Below are the data; count the lines with the string "Location" in them and give that number only.

□ □ □

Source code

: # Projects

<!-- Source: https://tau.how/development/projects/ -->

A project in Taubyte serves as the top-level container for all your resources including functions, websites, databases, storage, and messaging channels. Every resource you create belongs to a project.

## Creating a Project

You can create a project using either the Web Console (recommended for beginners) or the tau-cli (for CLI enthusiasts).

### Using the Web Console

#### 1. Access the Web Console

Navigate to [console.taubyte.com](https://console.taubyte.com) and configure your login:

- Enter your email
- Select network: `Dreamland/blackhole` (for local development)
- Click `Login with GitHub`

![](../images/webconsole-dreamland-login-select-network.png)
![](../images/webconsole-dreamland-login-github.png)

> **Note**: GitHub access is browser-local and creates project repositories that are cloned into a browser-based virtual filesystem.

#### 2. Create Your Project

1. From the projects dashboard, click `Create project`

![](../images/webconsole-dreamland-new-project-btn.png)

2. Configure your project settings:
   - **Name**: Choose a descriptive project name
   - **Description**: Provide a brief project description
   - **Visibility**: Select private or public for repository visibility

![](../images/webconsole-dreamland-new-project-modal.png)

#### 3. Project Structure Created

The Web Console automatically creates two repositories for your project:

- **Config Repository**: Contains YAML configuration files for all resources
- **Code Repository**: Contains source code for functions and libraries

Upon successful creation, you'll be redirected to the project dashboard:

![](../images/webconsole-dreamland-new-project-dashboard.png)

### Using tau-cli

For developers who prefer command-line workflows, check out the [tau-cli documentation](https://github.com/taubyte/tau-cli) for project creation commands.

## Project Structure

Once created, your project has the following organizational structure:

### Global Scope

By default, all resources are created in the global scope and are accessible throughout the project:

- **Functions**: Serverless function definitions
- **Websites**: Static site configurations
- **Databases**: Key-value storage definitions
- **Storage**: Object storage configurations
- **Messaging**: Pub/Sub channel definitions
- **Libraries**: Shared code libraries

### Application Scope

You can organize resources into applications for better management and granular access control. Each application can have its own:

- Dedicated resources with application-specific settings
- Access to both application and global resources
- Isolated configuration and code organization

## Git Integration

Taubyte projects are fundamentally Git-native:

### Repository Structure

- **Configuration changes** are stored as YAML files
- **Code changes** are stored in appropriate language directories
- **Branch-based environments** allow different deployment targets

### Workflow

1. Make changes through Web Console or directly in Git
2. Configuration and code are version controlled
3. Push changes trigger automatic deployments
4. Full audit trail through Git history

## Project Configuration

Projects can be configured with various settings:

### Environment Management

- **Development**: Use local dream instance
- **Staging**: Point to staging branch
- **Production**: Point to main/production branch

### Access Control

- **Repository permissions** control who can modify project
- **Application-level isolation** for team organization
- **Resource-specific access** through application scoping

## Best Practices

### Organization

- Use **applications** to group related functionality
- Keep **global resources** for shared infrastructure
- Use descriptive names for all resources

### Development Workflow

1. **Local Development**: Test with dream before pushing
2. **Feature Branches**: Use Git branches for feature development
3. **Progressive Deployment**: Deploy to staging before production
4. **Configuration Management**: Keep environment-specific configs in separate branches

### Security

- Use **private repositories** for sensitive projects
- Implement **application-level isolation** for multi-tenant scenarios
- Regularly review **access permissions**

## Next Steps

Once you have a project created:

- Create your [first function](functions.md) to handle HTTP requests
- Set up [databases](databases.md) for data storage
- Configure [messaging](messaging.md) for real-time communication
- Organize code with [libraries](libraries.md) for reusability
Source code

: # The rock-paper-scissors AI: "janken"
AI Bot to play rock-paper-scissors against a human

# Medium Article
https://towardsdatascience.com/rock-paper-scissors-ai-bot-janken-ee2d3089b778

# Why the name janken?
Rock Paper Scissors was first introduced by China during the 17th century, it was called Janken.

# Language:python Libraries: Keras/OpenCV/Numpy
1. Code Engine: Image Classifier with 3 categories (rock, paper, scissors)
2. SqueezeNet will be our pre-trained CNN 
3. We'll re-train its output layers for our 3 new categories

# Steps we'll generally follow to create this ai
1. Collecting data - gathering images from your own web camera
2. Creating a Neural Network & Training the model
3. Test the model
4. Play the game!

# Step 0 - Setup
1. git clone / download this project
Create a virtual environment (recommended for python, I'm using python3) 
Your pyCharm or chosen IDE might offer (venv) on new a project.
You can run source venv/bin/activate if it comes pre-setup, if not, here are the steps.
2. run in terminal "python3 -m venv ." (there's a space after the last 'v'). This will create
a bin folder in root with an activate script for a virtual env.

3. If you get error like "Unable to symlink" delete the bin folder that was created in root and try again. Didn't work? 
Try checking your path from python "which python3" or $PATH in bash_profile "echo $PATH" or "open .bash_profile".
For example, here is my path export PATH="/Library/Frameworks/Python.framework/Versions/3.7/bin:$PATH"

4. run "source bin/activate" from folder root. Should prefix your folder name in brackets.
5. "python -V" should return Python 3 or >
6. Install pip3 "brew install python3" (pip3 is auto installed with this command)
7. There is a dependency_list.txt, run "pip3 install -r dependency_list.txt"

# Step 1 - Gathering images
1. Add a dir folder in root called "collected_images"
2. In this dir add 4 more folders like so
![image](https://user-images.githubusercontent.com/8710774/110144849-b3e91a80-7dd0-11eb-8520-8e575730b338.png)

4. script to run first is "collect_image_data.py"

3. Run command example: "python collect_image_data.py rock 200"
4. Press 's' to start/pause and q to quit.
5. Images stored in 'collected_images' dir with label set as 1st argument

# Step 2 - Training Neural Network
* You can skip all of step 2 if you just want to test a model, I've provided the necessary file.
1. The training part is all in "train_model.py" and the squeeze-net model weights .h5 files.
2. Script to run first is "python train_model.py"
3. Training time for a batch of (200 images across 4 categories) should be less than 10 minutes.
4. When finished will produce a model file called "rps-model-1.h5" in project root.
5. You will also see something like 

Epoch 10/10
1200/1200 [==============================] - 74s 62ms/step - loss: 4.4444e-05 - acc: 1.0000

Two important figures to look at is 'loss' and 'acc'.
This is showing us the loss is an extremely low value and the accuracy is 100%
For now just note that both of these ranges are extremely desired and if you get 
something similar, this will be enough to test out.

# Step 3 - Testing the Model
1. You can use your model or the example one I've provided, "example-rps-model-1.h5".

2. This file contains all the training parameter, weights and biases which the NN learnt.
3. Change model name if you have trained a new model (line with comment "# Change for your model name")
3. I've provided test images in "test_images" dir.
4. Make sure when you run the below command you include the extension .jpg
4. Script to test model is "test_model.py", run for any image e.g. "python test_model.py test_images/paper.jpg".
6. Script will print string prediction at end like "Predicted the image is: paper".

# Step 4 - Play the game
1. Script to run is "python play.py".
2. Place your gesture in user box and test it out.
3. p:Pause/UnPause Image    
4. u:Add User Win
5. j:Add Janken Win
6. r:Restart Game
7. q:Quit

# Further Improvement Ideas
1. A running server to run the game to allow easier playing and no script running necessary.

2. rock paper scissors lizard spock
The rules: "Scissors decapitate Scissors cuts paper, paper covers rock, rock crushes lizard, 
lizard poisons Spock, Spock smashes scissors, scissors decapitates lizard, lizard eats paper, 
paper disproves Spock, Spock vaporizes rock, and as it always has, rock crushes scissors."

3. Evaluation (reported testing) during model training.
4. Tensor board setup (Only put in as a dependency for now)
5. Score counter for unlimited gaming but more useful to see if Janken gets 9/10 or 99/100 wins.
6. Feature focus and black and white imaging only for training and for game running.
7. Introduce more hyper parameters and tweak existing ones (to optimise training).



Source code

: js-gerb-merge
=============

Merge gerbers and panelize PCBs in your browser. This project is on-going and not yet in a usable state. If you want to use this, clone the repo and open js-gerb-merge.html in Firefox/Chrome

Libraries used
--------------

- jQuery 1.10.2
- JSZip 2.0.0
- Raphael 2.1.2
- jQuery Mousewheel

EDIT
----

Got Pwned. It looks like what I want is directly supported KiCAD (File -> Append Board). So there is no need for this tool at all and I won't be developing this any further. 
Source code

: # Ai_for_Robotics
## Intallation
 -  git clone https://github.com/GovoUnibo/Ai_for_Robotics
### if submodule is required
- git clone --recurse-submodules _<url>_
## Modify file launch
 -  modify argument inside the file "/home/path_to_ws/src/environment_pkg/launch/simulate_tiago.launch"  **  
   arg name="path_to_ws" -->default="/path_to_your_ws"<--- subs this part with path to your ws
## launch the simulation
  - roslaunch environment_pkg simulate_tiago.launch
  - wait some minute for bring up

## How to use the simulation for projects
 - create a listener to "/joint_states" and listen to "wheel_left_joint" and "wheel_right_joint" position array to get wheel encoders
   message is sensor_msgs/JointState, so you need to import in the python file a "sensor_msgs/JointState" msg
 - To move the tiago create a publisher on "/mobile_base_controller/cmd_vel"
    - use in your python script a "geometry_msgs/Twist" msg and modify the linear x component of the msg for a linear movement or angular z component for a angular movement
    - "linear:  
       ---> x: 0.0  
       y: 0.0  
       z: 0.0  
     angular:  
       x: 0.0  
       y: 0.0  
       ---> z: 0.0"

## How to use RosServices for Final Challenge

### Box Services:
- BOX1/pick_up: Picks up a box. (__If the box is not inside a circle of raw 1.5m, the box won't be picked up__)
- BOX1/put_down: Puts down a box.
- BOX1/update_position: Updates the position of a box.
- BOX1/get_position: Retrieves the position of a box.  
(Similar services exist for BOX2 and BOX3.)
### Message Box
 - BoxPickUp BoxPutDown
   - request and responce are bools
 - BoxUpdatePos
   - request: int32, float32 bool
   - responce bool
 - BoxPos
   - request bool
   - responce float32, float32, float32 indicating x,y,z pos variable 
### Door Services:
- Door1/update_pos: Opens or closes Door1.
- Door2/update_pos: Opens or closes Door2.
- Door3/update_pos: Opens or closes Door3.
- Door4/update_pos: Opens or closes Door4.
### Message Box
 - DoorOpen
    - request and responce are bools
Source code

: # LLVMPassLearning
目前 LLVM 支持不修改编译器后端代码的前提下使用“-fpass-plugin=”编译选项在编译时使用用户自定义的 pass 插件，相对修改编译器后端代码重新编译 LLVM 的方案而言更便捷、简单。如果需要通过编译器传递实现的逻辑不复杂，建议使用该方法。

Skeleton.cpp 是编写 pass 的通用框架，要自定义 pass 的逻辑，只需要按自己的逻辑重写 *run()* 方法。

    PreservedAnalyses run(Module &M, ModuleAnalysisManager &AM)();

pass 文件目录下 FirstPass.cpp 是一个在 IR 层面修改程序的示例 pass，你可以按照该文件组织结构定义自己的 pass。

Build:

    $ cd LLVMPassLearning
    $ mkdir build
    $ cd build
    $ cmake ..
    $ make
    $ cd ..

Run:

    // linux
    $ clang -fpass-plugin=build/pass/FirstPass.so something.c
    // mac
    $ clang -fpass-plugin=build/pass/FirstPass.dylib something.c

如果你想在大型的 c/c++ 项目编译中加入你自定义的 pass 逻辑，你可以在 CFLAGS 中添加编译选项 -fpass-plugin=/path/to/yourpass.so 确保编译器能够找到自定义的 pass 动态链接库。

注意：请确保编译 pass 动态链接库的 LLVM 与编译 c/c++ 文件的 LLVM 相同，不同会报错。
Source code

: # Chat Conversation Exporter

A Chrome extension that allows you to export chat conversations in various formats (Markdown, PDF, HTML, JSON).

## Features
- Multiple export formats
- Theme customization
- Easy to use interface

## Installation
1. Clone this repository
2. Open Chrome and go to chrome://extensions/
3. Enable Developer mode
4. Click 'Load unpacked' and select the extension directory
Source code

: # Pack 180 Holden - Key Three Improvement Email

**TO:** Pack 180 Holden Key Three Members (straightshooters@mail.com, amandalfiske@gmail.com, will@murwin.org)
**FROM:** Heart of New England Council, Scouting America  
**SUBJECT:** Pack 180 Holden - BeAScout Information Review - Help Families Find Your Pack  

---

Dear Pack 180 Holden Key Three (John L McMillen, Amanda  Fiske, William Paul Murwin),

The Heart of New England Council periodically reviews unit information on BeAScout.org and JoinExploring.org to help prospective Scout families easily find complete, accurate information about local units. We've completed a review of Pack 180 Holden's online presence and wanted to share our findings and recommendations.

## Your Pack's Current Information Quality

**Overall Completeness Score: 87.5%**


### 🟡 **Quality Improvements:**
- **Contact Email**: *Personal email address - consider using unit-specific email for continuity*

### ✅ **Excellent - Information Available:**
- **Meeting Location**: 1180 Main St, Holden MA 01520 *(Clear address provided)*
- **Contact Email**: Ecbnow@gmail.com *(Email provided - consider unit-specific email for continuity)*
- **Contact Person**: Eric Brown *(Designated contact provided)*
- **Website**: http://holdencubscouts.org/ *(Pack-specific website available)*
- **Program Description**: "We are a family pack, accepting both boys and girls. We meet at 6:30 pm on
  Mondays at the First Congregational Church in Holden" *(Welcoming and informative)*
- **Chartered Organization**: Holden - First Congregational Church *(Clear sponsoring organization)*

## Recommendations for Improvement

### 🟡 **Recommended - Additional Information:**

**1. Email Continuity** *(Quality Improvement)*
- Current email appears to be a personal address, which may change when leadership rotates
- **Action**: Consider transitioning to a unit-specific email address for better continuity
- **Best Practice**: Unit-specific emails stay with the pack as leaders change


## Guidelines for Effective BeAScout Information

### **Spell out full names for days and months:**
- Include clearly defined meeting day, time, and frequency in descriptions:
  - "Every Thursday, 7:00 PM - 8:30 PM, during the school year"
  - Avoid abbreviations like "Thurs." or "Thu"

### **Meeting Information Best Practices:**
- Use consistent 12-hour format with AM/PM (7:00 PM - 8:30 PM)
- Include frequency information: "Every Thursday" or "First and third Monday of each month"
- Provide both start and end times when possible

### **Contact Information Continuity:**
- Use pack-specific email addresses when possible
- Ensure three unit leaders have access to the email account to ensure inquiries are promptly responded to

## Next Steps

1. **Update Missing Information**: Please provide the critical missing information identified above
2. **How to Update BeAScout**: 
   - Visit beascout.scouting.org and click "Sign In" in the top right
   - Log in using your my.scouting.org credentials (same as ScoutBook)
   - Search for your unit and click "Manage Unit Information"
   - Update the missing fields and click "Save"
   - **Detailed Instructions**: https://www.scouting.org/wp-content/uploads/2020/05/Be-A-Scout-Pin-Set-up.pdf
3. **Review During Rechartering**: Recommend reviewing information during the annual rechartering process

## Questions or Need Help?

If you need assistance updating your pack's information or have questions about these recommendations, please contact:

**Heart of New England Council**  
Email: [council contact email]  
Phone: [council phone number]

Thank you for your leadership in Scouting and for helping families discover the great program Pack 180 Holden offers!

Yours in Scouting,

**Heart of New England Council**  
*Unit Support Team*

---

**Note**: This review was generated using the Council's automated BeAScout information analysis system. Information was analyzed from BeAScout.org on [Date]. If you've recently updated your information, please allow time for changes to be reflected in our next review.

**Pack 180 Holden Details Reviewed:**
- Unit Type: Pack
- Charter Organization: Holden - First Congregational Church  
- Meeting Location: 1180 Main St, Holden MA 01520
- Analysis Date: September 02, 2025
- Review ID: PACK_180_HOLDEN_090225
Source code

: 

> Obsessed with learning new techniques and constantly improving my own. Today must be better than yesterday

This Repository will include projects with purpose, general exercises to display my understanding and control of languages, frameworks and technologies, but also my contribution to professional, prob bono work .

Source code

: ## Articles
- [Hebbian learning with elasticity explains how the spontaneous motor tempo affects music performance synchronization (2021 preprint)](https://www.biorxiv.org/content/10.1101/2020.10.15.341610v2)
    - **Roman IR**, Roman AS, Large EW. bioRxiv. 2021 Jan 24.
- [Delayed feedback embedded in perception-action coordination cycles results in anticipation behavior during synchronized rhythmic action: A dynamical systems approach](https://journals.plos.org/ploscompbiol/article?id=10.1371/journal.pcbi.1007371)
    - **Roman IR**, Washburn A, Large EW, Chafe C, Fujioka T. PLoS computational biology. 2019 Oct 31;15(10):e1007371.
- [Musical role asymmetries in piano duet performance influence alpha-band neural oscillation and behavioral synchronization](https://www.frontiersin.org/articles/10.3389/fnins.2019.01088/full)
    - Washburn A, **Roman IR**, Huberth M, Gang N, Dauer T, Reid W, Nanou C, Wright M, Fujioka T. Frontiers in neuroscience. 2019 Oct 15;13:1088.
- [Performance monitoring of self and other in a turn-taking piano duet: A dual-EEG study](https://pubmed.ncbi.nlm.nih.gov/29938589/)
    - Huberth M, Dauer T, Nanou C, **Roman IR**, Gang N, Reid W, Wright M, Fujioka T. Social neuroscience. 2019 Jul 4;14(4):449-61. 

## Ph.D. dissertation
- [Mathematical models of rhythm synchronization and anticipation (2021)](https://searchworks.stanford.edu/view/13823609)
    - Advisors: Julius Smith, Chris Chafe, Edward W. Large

□ □ □

### Exercise result
2